Directions for this task:
A stretch of the entries below is to be set down exactly, running from the line with "### Environment Variables" through the line with "- Cannot execute code or test installations", both included, and no other line.

(Given data begins)

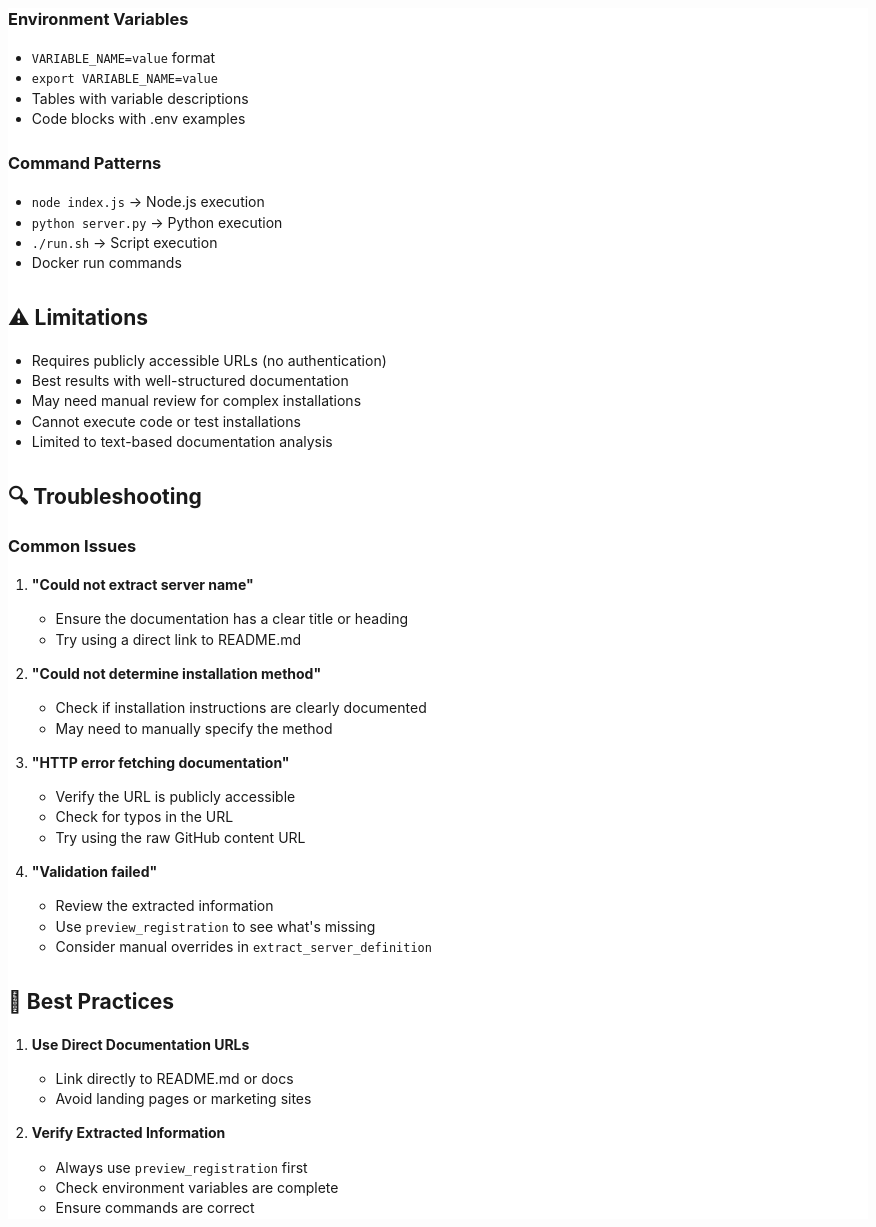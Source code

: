 ### Environment Variables
- `VARIABLE_NAME=value` format
- `export VARIABLE_NAME=value`
- Tables with variable descriptions
- Code blocks with .env examples

### Command Patterns
- `node index.js` → Node.js execution
- `python server.py` → Python execution
- `./run.sh` → Script execution
- Docker run commands

## ⚠️ Limitations

- Requires publicly accessible URLs (no authentication)
- Best results with well-structured documentation
- May need manual review for complex installations
- Cannot execute code or test installations
- Limited to text-based documentation analysis

## 🔍 Troubleshooting

### Common Issues

1. **"Could not extract server name"**
   - Ensure the documentation has a clear title or heading
   - Try using a direct link to README.md

2. **"Could not determine installation method"**
   - Check if installation instructions are clearly documented
   - May need to manually specify the method

3. **"HTTP error fetching documentation"**
   - Verify the URL is publicly accessible
   - Check for typos in the URL
   - Try using the raw GitHub content URL

4. **"Validation failed"**
   - Review the extracted information
   - Use `preview_registration` to see what's missing
   - Consider manual overrides in `extract_server_definition`

## 🤝 Best Practices

1. **Use Direct Documentation URLs**
   - Link directly to README.md or docs
   - Avoid landing pages or marketing sites

2. **Verify Extracted Information**
   - Always use `preview_registration` first
   - Check environment variables are complete
   - Ensure commands are correct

(Given data ends)

Written response:
: ### Environment Variables
- `VARIABLE_NAME=value` format
- `export VARIABLE_NAME=value`
- Tables with variable descriptions
- Code blocks with .env examples

### Command Patterns
- `node index.js` → Node.js execution
- `python server.py` → Python execution
- `./run.sh` → Script execution
- Docker run commands

## ⚠️ Limitations

- Requires publicly accessible URLs (no authentication)
- Best results with well-structured documentation
- May need manual review for complex installations
- Cannot execute code or test installations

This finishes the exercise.